Raw devices are character special file names of the form /dev/raw/raw1, /dev/raw/raw2, etc. They can be bound to existing block special files such as disks or their partitions. Raw devices can be bound with raw(8) (see man raw) and utilities that use them need to meet various alignment requirements. Recent versions of dd can be used on raw devices. The lmdd utility from the lmbench package is also suitable. The sg_dd and sgp_dd utilities have been recently modified to meet the alignment requirements of raw devices. Raw device support is standard in the lk 2.4 series and is available as a patch in latter versions of the lk 2.2 series. [Some major distributions include the raw device patch in their lk 2.2 series products.]

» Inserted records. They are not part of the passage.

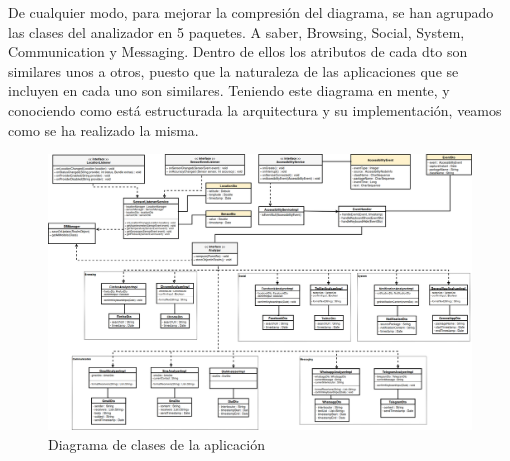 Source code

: \documentclass[12pt,a4paper,oneside]{book} %
\begin{document}
\newline \newline
De cualquier modo, para mejorar la compresión del diagrama, se han agrupado las clases del analizador en 5 paquetes. A saber, Browsing, Social, System, Communication y Messaging. Dentro de ellos los atributos de cada dto son similares unos a otros, puesto que la naturaleza de las aplicaciones que se incluyen en cada uno son similares. 
\newline \newline
Teniendo este diagrama en mente, y conociendo como está estructurada la arquitectura y su implementación, veamos como se ha realizado la misma. 
\begin{landscape}
\begin{figure}[htb]
\begin{center}
		\includegraphics[scale=0.32]{pictures/classDiagram/classDiagram.png} 
	\caption[Diagrama de clases de la aplicación]{Diagrama de clases de la aplicación}
	\end{center}
\end{figure}
\end{landscape}
\end{document}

The lmdd command is part of the lmbench package. It can take both block special devices and raw devices as its input and output (but not sg devices). On completion, rather than output the number of blocks (fully and partially) transferred, lmdd outputs throughput and timing information. Its 'skip' argument cannot cope with a block number that resolves to a byte offset greater than 2 GB and it does not support a seek argument. So it is not well suited to copying data (e.g. partitions) contained on large disks. lmdd is primarily useful to timing IO.

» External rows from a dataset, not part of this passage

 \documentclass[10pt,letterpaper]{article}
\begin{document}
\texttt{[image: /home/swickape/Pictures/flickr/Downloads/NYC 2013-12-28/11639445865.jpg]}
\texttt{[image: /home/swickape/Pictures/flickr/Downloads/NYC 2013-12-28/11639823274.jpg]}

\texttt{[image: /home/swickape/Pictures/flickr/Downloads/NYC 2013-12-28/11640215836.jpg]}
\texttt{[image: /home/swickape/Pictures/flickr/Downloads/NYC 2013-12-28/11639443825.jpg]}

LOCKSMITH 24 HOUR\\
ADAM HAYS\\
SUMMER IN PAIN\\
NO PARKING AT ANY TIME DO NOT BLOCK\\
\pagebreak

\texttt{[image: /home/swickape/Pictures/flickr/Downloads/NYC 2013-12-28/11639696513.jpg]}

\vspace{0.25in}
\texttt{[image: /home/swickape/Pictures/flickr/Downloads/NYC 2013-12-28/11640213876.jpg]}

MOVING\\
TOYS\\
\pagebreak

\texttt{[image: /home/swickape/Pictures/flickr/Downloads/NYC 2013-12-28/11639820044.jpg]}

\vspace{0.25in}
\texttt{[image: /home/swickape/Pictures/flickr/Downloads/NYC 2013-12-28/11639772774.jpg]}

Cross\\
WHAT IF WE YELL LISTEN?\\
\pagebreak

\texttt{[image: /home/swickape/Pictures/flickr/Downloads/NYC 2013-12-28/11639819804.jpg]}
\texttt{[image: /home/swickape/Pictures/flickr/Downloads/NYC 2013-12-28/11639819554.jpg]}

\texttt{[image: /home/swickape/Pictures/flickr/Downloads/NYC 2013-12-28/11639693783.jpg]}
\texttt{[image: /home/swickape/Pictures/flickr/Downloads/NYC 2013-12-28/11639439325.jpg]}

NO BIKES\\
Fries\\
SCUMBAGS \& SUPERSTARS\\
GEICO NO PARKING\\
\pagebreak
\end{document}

The sg_dd command is single threaded like dd. While it does not offer any of the conversion facilities of dd, it does offer the other features listed above with the addition of recognizing sg devices given as arguments. The sgp_dd command uses POSIX threads to run up to 16 worker tasks (default 4) in parallel. Each worker task is a loop that starts by reading from the next available block offset and when that is complete, writing that data out. Locks are used to maintain read and write sequencing. These locks have little performance impact when sg devices are used but slow down raw and block special device access (since the locks are held over the entire read() and write() operation). Both sg_dd and sgp_dd can be found in the sg_utils package.

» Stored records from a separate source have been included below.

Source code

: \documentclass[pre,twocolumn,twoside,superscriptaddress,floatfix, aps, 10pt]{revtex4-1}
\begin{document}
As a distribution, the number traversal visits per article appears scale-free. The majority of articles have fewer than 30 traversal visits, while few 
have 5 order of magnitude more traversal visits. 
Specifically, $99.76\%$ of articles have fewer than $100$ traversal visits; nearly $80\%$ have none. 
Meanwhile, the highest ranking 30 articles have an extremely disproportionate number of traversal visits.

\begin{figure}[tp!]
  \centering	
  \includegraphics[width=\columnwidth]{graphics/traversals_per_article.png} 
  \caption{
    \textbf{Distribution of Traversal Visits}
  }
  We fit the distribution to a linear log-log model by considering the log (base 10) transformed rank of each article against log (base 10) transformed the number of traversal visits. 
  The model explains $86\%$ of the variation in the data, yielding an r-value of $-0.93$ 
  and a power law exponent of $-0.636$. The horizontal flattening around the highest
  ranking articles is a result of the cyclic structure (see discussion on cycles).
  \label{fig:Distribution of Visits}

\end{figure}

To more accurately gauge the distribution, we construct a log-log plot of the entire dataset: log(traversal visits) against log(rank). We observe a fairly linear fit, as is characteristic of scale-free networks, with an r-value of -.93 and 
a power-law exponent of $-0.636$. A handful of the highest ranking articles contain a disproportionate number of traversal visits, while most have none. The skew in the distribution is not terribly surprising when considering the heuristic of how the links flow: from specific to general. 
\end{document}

The hdparm command (see man hdparm) is primarily aimed at adjusting
the parameters of IDE disks. It includes a "-t" option to 'perform timings
of device reads for benchmark and comparison purposes'. With this option
the given device may be a SCSI disk (or any other type of disk). It calculates
througput by reading 64 MB of data. The code of hdparm suggests that the
following two commands are roughly similar:
$ hdparm -t /dev/sda
$ dd if=/dev/sda of=/dev/null bs=1024k count=64
So a 100 MByte transfer is being measured in both cases. The following
results are in seconds (from the elapsed time provided by the time
command).
block 0 | block 4,000,000 | block 7,000,000 | block 8,000,000 | block 8,600,00 | |
read | 10.42 | 10.88 | 13.12 | 14.56 | 16.02 |
write | 10.41 | 10.87 | 13.11 | 14.59 | 16.02 |
This shows that read and write speed tends to degrade (in a non-linear fashion) from 10 MBytes/sec to 6 MBytes/sec. An average of 9 MBytes/sec may not be a bad guess for reading (or writing) the complete disk on these figures. This works out to around 8 minutes 20 seconds (500 seconds) to read the complete disk.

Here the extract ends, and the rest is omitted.